St. Bernard Parish is particularly important for rescuers, they say, because more pets were left behind in the wake of Katrina. “A 25-foot tidal wave hit St. Bernard Parish,” said Paul Berry, who headed up the animal rescue effort the first two weeks.

 
Best Friends Animal Society, which runs a no-kill sanctuary on 33,000 acres in Kanab, Utah, became the first animal organization to enter St. Bernard Parish -- which lies between New Orleans and the Gulf of Mexico -- after Katrinia hit the Gulf Coast.

 
Ethan Gurney, director of search and rescue operations for Best Friends, said he’s noticed a change in the dogs and cats he’s picking up.

 
“The conditions of the animals still trapped in yards and houses is deteriorating,” Gurney said. “We’re getting them in worse and worse condition.
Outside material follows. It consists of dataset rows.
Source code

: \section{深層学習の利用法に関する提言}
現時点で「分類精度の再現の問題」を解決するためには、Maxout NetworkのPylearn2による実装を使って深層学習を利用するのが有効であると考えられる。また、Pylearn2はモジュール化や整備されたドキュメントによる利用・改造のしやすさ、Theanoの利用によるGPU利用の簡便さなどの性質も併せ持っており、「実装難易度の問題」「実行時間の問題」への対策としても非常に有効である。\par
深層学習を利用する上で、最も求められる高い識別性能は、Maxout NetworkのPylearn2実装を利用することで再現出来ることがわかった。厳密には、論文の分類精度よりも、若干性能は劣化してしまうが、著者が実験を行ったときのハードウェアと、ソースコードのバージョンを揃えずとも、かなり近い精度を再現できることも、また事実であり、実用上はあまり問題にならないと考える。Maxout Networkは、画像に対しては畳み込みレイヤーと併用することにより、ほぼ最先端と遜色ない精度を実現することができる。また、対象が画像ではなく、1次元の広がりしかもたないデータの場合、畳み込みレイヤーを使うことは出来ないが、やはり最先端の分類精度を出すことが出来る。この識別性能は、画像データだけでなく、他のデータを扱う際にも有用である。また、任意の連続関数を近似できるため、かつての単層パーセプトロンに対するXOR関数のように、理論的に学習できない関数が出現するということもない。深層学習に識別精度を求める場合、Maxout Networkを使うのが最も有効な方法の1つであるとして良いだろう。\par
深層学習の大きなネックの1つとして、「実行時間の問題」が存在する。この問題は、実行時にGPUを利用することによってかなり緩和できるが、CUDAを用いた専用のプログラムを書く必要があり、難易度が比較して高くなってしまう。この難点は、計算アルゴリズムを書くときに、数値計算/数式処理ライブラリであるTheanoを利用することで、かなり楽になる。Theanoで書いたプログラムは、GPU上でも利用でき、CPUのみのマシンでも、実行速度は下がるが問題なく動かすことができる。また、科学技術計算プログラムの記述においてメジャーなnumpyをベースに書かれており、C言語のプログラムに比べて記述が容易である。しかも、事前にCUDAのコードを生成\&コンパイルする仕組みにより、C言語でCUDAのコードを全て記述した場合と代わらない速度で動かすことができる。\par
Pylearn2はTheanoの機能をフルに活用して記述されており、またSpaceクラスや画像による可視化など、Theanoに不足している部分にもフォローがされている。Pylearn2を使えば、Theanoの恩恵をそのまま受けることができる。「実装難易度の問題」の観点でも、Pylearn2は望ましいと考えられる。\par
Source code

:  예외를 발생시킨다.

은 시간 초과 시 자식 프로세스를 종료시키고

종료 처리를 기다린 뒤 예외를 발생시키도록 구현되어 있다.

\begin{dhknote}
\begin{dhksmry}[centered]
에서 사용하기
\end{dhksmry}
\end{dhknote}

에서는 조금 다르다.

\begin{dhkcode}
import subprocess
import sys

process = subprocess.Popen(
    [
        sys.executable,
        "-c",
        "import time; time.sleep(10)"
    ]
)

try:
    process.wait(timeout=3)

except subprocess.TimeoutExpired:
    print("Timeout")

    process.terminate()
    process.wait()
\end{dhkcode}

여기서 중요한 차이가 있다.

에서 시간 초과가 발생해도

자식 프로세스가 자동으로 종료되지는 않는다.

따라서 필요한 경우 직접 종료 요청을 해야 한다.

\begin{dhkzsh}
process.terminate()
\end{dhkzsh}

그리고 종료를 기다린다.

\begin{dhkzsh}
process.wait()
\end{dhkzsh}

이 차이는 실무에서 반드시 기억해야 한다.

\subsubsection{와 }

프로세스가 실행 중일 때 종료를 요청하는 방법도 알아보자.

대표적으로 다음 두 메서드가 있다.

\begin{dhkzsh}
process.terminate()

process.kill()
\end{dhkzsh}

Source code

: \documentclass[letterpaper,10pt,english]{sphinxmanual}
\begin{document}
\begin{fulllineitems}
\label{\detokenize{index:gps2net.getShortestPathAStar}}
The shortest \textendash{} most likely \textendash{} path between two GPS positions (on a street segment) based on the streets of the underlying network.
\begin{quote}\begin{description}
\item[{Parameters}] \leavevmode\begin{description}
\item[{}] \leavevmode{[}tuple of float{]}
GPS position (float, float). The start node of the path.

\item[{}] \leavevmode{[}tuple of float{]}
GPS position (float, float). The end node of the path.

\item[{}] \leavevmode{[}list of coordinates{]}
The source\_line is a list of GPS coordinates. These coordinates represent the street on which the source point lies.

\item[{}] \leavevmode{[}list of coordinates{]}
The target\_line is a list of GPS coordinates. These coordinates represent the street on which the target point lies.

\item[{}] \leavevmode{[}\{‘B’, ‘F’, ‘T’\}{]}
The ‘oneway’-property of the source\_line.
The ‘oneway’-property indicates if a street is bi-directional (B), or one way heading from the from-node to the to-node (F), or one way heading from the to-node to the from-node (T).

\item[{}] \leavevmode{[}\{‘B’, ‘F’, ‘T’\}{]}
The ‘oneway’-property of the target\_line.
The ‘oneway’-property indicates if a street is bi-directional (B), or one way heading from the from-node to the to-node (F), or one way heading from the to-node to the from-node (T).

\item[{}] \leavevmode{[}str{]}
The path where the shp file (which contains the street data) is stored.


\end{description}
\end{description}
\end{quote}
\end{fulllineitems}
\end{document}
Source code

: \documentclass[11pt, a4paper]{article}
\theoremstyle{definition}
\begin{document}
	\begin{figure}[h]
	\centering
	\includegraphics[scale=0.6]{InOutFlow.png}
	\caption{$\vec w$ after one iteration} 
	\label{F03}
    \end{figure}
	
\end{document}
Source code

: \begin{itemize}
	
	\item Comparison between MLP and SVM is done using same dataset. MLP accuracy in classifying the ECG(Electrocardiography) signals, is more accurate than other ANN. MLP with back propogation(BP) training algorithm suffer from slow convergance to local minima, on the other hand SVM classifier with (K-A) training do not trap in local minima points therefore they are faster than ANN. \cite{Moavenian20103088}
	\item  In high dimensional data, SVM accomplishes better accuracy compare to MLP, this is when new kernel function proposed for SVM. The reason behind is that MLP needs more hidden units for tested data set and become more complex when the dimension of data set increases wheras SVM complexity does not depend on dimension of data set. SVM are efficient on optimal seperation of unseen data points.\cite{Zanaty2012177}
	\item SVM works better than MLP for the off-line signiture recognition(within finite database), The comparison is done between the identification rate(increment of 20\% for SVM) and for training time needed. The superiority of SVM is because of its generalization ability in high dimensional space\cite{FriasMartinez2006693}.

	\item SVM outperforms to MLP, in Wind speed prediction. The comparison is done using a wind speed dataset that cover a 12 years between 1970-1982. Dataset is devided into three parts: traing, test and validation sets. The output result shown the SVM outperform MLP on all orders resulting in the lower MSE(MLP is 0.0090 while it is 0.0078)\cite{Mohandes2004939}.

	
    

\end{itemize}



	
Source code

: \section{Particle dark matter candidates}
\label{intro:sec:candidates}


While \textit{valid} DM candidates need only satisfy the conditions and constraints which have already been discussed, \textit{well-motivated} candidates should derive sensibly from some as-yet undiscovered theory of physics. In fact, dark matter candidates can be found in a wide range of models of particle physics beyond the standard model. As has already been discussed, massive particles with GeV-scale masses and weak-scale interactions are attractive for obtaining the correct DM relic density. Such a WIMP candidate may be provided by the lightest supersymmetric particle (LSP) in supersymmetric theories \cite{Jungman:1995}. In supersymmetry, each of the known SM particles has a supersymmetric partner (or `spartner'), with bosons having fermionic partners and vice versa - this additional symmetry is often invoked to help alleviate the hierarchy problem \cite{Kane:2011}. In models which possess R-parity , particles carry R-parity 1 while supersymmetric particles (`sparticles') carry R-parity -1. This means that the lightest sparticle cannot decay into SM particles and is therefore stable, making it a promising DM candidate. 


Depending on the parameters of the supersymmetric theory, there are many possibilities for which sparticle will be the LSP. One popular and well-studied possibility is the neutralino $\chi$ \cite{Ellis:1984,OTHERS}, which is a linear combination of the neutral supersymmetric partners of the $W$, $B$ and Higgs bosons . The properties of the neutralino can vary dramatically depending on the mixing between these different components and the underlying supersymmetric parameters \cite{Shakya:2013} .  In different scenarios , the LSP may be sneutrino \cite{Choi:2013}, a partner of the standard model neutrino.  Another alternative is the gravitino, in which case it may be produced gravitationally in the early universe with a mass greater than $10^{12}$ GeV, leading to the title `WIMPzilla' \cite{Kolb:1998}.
More groups being allowed into the city needs to be a priority.”

 
Dogs running the streets as strays are being fed by National Guard personnel and rescue groups. Their chances of survival, he said, are better than those animals trapped inside homes.

 
Nydia Alexandre, a volunteer nurse at Best Friends animal relief center in Tylertown, said “the chemical burns are pretty bad.” Two examples, a black lab adult and puppy came in with extreme chemical burns when they recently were rescued.

 
Another example was an older poodle Gurney and his rescue teams picked up from St. Bernard Parish on Tuesday. She was dehydrated and was crashing when a veterinarian technician with the rescue crew hooked up the 8-pound dog to an IV in the middle of an evacuated street. “This is why I’m here,” said vet tech Sue Thomas of the Ashtabula (Ohio) Animal Protective League.

 
It’s the same reason, Gurney said, Best Friends is still in New Orleans, trying to save the animals one at a time.

 
The future may not be so dim for the animals, Mountain said, if more groups are allowed in to the city. The Congressional caucus is asking major rescue organizations to join the relief effort before it’s too late.

 
“There’s still time to save people’s pets,” Gurney said.